__What you should do__
From the entries that follow, copy exactly the lines beginning at the line holding "Functional Two-Wheel Robot" and continuing through the line holding "With its advanced".

(Beginning of Provided data)

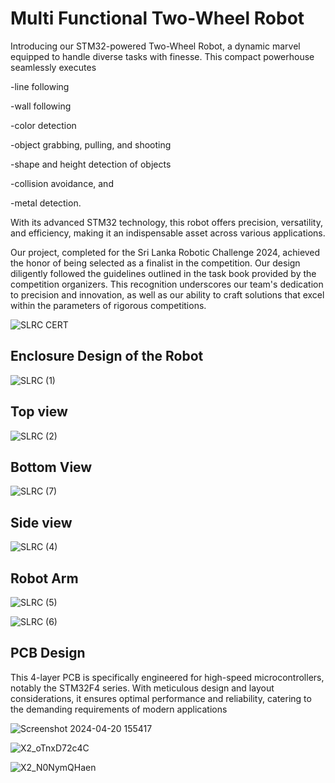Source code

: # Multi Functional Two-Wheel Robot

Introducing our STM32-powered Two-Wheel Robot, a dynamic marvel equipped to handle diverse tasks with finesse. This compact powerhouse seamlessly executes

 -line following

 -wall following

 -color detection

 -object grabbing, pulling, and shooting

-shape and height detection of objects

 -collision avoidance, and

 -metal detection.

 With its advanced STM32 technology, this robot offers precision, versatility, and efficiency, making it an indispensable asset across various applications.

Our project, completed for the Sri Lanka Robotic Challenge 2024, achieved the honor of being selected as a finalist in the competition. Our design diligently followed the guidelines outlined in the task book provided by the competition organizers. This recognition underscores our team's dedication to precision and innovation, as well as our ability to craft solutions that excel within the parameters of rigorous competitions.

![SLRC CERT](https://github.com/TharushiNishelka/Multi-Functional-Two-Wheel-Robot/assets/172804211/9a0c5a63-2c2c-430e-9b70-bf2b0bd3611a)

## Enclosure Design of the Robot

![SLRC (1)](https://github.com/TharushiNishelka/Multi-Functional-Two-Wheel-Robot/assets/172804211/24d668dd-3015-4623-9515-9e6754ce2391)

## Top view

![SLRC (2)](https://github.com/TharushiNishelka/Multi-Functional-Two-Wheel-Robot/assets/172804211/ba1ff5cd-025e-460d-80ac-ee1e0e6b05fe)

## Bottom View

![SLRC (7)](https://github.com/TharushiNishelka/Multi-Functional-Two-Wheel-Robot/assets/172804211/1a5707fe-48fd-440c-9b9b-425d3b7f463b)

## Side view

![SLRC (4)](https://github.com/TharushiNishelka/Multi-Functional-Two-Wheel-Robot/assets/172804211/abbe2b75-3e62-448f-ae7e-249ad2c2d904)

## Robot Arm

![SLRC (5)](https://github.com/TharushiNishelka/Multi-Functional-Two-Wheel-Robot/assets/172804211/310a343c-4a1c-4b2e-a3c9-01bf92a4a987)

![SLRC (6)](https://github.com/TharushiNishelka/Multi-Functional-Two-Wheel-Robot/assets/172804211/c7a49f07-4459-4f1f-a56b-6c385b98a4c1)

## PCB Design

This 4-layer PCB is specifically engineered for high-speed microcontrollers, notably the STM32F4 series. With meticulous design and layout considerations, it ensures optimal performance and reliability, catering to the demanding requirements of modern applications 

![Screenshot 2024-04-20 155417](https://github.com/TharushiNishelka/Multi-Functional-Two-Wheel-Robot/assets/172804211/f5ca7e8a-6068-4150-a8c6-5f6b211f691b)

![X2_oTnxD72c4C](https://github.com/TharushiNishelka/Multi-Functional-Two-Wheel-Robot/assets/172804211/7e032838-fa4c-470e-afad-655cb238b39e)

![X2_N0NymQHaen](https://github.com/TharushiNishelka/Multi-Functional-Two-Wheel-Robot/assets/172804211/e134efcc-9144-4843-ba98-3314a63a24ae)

(End of Provided data)
(Beginning of Provided data)

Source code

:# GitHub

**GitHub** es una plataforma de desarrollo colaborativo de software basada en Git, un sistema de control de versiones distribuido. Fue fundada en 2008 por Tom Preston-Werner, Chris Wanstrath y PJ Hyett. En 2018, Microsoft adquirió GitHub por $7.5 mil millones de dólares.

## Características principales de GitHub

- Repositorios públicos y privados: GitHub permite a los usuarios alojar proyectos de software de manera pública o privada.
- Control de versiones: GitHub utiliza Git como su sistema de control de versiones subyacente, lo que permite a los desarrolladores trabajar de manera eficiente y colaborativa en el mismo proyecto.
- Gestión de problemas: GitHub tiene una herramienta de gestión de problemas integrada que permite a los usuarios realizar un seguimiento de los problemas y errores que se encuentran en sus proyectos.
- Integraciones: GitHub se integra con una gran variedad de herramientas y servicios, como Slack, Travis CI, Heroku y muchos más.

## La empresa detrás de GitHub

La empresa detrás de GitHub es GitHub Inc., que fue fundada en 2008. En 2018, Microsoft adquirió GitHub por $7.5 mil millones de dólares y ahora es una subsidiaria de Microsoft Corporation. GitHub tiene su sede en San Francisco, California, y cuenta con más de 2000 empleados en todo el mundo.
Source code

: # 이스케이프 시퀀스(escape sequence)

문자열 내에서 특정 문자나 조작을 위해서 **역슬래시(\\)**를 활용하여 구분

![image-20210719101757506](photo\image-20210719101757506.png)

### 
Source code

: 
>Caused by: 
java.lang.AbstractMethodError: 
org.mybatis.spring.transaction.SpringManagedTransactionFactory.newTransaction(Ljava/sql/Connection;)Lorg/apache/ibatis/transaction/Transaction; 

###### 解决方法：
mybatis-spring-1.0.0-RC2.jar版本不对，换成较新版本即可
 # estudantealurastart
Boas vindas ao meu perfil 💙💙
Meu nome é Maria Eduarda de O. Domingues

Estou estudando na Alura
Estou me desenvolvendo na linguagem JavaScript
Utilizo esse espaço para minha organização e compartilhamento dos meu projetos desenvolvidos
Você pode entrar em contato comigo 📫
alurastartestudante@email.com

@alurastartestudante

(End of Provided data)

__Your solution__
: # Multi Functional Two-Wheel Robot

Introducing our STM32-powered Two-Wheel Robot, a dynamic marvel equipped to handle diverse tasks with finesse. This compact powerhouse seamlessly executes

 -line following

 -wall following

 -color detection

 -object grabbing, pulling, and shooting

-shape and height detection of objects

 -collision avoidance, and

 -metal detection.

 With its advanced STM32 technology, this robot offers precision, versatility, and efficiency, making it an indispensable asset across various applications.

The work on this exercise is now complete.